Yeah, and I had a date with House (the TV show... not the man himself... although, he *is* on my list of "Hot older me I would get with" :lmao: ), another glass of wine, and an ice cream cone.

Unfortunately my "happy buzz" is wearing off due to being stuck here by the monitor, feverishly clicking "refresh".


----------



## Robin_Usagani (Mar 31, 2013)

I am just telling you the fact.  There have been several people who did exactly what you did.  Brought a big camera to the wedding I am shooting (which I don't mind.. iPhone, point and shoot, dslr does not matter to me), then post the wedding photos with professional signature on it.  It just rubs me the wrong way.  I am sure most photographers will feel the same way.


----------



## Lmphotos (Mar 31, 2013)

I think if I was in your position at the wedding I would be watching her and studying her. Then once the final products came out if they were horrid I would of seen things she could of done to improve or maybe of a flash would have benefited. If they turned out great then I would of been highly impressed and would try and remember what I saw her doing when she took some pictures. Was she backlighting? Using angles? I would be looking at it as a learning oppourtunity. I will say at my cousins wedding the photographers busted a straight on direct flash in her face at the time I thought probably wouldn't have done that but ill wait and see what it comes back as..... I remember when my cousin got her picture back I was looking for her bridal portraits when they did that and guess what I found?? Pictures with ugly straight on camera flash and in a way I thought man I was right probably should not have done that. NEVER did I say anything to my cousing about it. She loved her pictures and the rest were decent I just took a mental note of all the things I seen they did right and didn't do right and I learned from it. I did not start a thread on here titled "how well will these photographers do" and then take a picture of them behind their back and post it on here about them. That is wrong as honestly would you want someone taking pictures of you posting them on the Internet questioning why you made so mj money?! How insulting IMO. 



P.S. I love her jacket


----------



## e.rose (Mar 31, 2013)

Robin_Usagani said:


> I am just telling you the fact.  There have been several people who did exactly what you did.  Brought a big camera to the wedding I am shooting (which I don't mind.. iPhone, point and shoot, dslr does not matter to me), then post the wedding photos with professional signature on it.  It just rubs me the wrong way.  I am sure most photographers will feel the same way.

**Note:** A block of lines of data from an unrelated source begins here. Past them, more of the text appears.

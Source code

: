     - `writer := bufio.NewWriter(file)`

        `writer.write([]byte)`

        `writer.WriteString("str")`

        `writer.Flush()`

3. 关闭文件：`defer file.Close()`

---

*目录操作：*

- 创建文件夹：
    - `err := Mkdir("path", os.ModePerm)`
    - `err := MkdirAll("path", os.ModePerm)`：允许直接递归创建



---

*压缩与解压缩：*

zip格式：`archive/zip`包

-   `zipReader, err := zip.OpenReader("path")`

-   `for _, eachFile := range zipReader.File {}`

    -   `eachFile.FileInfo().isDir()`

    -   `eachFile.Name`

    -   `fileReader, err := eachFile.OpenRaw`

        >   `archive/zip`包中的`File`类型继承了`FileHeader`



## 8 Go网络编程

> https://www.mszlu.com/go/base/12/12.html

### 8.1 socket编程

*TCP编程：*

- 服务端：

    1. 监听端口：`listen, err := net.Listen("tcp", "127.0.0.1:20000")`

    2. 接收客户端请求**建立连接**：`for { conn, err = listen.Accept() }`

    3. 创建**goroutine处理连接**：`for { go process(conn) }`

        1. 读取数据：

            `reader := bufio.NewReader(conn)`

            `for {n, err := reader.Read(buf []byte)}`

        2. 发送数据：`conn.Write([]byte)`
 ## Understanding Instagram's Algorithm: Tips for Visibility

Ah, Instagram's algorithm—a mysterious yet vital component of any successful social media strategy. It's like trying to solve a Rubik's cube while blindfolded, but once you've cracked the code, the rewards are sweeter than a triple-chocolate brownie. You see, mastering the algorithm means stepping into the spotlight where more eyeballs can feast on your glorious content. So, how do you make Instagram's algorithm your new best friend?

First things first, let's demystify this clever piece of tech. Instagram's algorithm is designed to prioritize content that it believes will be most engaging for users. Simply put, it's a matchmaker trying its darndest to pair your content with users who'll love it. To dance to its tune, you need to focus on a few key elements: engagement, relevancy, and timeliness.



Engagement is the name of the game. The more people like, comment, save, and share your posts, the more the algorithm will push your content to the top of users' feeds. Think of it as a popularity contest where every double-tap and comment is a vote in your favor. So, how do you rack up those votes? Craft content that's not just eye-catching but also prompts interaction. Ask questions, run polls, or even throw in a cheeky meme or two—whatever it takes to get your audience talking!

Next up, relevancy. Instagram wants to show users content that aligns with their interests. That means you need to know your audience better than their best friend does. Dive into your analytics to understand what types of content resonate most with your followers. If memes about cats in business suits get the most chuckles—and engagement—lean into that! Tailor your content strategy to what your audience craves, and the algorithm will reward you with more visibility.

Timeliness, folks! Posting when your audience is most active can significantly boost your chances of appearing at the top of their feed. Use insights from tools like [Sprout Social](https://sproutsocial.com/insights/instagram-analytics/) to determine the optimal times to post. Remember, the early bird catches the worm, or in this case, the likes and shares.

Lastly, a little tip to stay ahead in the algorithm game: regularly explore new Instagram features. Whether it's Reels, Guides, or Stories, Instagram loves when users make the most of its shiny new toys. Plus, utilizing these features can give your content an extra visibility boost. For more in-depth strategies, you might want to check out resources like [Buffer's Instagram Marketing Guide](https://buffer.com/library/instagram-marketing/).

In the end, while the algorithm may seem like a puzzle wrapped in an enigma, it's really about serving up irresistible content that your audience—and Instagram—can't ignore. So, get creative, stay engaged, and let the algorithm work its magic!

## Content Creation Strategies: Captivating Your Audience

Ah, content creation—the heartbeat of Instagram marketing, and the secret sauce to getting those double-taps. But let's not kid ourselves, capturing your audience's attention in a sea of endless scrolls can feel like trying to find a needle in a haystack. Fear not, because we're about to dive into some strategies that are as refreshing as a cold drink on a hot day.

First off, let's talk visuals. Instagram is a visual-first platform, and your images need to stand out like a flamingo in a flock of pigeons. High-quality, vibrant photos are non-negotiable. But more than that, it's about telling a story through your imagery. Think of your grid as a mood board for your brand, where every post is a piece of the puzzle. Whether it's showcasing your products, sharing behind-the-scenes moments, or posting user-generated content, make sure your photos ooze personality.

MOST photographers don't even like other cameras at a wedding.  You're generous.

I'm not even a main shooter and I don't like other cameras at weddings cause they always get in the f**kin way.

I had to shoot AROUND a guest who stepped into the aisle to take a picture of the bride walking down the aisle at the last wedding I second shot... WITH HER IPHONE.

IN THE MOTHER EFFING AISLE.

Dude.  No.

The bride hired the main guy I was working for... and he hired me to back him up... NOT your mother flippin' iPhone.

KTHANXBYE.

:lmao:


----------



## Lmphotos (Mar 31, 2013)

e.rose said:


> Steve5D said:
> 
> 
> > I honestly wanted to be asleep by now, because I'm waking up early to go photograph Mount St. Helens.
> ...




Mmmmmmm.....House......he's on my list too but only with his accent


----------



## e.rose (Mar 31, 2013)

Awww, he really IS gone this time now guys.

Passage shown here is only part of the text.